At 18, Alice had now lost both parents but she was determined to make something of her life. After graduating from Camden High School Alice enrolled at the Albany School of Nursing, landing a job at an Albany hospital after graduation. Somewhere in the ensuing years Alice made the acquaintance of Theodore Aleshire of Port Gibson, New York, some 250 miles from Albany. In 1938 they were married at the home of her mother Ida's brother, her uncle Leroy Edwards.
Together Alice and Theodore operated a gas station on Route 31 just outside Palmyra, New York. The same station pictured at the top of this page. I bet the A on the sign in the right corner was for Aleshire. The couple would have no children.

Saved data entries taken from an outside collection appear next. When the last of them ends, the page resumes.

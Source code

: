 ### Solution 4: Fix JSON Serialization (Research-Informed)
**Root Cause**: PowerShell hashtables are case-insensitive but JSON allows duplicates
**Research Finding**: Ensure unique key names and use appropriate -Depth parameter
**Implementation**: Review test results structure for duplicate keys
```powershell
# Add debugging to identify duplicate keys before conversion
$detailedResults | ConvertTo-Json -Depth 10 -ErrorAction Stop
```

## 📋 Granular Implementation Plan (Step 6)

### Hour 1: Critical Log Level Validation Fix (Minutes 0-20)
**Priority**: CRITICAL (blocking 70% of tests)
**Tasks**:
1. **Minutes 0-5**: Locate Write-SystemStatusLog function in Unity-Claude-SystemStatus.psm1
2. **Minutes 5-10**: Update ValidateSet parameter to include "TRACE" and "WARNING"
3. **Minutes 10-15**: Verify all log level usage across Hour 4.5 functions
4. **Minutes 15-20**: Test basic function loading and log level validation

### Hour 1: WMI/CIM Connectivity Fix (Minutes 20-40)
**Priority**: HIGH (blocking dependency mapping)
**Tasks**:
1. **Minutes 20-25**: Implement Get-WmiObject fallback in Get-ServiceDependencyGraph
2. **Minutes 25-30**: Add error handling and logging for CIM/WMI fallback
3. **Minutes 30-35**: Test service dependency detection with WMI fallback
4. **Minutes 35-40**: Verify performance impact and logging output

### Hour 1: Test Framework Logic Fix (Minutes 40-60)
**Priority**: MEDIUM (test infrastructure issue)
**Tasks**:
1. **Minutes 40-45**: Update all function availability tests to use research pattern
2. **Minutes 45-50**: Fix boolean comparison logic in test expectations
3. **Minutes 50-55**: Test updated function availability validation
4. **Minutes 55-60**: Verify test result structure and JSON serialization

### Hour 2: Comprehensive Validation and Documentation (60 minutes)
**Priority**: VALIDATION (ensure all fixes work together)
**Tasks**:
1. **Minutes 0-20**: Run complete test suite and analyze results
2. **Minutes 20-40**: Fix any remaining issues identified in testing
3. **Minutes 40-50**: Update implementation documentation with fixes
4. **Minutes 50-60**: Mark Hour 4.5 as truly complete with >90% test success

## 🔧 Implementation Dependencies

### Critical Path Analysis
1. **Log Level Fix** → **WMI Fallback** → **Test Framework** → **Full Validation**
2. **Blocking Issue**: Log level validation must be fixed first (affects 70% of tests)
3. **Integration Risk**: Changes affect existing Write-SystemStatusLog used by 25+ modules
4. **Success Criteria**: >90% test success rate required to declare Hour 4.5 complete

Theodore died in 1962 and Alice in 1979 in Palmyra. The station is still there today though it no longer functions as such, instead it is a residence as it also was in Alice and Theodore's time there. I can vaguely recall visiting Alice many years ago with my late mother, whose grandmother Mary Wiggins was the sister of Alice's father George Wiggins, and being charmed by Alice's tiny home filled with antiques. It was in my mother's shoe box of family photos that I found the shot of Alice with her dog outside the service station.
While the gas station still remains, no living descendants of George Wiggins or Ida Edwards do. I still live nearby and occasionally my route takes me past the old station, every time it does I think of Alice and my mother and that long ago visit.